核兵器のような従来型の兵器から進化した兵器は、条約や協定によって規制されているとはいえ、安心できるわけではありません。化学兵器、生物兵器、そして核兵器は、国家を完全に壊滅させるほどの威力を持つまでに進化しました。特に、炭疽菌のような無色無臭の化学兵器や生物兵器では、何が起こっているのかさえ気づかないうちに攻撃される可能性があります。化学兵器禁止条約や核不拡散条約は、私たちを完全に守ってくれるものではありません。特に、核兵器を保有していない国は、核保有国の軍事行動に常に警戒していなければなりません。もし攻撃を受けた場合、私たちには自衛手段がありません。私たちが恐怖心が低く、平和な状態にあると感じているのは、こうした状況を当たり前のこととして受け入れているからでしょう。戦争がないことが平和であると考えるのは、錯覚です。
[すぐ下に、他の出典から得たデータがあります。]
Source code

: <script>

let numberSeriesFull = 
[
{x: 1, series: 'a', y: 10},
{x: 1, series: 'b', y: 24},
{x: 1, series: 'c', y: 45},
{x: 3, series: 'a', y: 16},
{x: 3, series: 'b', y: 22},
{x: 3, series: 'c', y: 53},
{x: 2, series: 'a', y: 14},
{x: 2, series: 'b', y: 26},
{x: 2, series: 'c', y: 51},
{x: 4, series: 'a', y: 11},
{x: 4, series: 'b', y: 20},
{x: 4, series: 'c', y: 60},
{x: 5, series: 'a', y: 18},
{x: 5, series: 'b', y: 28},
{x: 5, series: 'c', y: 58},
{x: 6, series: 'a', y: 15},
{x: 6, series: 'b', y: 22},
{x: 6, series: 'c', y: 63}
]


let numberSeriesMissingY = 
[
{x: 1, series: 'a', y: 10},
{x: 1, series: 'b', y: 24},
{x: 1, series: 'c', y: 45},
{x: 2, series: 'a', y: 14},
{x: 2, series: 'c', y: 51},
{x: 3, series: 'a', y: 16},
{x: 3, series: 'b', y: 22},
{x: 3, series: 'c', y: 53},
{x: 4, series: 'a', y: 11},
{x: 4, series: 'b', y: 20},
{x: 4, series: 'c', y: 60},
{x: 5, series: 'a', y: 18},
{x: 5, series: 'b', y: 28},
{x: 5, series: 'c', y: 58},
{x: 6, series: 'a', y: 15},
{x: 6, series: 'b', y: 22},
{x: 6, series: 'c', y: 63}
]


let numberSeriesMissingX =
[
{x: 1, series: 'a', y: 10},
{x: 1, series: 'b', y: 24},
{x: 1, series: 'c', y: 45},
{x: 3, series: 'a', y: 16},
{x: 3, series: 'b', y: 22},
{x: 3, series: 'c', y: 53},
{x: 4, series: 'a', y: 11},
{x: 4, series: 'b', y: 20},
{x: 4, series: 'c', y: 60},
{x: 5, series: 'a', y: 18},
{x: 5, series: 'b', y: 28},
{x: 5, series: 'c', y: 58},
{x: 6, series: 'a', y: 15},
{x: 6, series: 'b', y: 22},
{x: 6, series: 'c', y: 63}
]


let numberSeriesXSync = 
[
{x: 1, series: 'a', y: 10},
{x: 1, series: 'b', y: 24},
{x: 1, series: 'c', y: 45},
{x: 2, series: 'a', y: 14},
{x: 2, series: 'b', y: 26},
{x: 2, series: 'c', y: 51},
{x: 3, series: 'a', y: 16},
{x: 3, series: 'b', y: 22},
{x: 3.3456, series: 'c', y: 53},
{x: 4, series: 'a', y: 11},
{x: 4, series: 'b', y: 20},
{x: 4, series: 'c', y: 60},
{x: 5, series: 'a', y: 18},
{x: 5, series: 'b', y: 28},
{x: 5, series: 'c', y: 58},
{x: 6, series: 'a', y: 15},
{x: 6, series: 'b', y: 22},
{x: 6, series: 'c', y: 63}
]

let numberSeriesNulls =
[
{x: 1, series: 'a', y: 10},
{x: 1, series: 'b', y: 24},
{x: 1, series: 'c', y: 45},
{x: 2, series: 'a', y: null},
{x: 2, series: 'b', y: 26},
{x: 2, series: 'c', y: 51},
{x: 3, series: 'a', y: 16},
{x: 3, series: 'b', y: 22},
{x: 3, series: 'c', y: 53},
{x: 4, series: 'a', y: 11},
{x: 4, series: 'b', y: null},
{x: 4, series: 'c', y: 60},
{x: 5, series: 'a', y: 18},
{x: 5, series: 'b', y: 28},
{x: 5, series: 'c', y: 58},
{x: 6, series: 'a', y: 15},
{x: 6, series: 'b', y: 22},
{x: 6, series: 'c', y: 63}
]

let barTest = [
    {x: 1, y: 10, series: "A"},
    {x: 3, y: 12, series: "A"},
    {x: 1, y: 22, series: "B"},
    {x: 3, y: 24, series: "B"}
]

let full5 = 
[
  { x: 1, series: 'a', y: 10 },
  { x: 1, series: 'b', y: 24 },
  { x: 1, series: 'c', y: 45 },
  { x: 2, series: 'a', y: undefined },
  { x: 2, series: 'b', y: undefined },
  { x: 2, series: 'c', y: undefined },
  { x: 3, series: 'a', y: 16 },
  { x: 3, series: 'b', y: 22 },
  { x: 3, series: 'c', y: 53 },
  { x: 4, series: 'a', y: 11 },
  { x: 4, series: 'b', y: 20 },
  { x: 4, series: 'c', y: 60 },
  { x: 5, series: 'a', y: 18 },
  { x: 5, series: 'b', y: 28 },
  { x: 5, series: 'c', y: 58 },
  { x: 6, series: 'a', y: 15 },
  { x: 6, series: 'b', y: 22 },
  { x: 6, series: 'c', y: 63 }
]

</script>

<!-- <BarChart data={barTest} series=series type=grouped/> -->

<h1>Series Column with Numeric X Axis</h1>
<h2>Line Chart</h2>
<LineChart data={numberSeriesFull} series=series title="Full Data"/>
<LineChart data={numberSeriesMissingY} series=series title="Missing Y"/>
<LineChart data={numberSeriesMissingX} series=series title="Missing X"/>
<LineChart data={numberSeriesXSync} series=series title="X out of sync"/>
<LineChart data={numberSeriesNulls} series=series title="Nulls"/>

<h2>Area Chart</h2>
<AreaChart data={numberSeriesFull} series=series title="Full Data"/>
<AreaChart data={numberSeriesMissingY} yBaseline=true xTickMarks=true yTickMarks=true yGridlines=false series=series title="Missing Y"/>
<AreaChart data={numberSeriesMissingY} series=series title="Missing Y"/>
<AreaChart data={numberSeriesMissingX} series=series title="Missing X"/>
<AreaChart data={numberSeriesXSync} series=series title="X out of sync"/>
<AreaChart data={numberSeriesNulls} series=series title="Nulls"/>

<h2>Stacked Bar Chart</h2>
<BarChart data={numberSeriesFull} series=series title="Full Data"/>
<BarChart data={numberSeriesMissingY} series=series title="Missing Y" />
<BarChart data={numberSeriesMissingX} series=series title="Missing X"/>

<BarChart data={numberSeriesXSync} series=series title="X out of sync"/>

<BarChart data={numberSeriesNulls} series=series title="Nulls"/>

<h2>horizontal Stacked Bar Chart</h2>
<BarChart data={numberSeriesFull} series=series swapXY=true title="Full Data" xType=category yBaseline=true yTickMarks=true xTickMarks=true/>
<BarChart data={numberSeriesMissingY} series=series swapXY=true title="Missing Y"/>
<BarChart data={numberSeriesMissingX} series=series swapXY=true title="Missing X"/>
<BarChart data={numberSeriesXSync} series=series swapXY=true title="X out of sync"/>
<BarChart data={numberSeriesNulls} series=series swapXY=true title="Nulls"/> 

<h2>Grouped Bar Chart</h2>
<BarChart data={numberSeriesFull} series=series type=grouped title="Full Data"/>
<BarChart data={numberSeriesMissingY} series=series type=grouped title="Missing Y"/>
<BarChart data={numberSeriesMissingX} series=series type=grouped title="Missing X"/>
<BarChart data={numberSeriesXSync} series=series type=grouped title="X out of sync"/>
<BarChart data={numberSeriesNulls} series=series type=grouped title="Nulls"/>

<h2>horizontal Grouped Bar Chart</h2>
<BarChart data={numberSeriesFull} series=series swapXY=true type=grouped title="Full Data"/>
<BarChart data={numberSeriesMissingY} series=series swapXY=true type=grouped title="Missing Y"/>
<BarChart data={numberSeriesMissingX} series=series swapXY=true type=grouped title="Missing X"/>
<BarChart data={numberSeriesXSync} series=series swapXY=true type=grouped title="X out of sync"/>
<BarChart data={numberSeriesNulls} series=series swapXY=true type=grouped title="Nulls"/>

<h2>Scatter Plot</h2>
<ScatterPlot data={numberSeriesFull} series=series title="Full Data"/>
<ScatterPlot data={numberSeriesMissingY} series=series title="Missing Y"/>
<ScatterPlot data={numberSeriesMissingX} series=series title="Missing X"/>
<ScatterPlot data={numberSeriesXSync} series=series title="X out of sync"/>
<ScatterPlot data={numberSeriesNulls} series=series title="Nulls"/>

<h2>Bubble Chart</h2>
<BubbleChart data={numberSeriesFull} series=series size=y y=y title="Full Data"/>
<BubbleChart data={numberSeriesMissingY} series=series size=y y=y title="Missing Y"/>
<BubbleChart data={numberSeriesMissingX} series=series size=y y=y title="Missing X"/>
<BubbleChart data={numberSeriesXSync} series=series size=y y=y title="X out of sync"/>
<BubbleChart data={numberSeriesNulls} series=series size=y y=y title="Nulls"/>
私たちは、国際社会において国家間の相互依存が強まり、独立性が弱まった時代に生きています。しかし、地球村に住んでいるからといって、真に共通の利益を追求しているとは限りません。単に互いへのアクセスが容易になっただけです。大国はいつでもこうした繋がりを断ち切り、自国の利益を確保するために立場を変えることができます。弱小国もまた、与えられた地位から脱却するために、いつでも秘密裏に攻撃を仕掛ける可能性があります。国家レベルでは、たとえ死傷者が出なくても、甚大な被害が生じる可能性があるという事実は、しばしば見過ごされています。さらに、条約の保護下にある現状(死傷者が出ていない)を、恐怖ではなく平和と誤解しているのです。私たちが見ているのは全体像ではありません。水面下で何かが起こっている、あるいは現時点では確認できないからといって、その存在を否定することはできません。脅威が目に見えないため、備えができない時代ですが、常に警戒を怠ってはなりません。そのため、私たちはより大きな恐怖を感じ、自らの能力を強化しなければならないのです。私たちは平和の時代に生きているのではありません。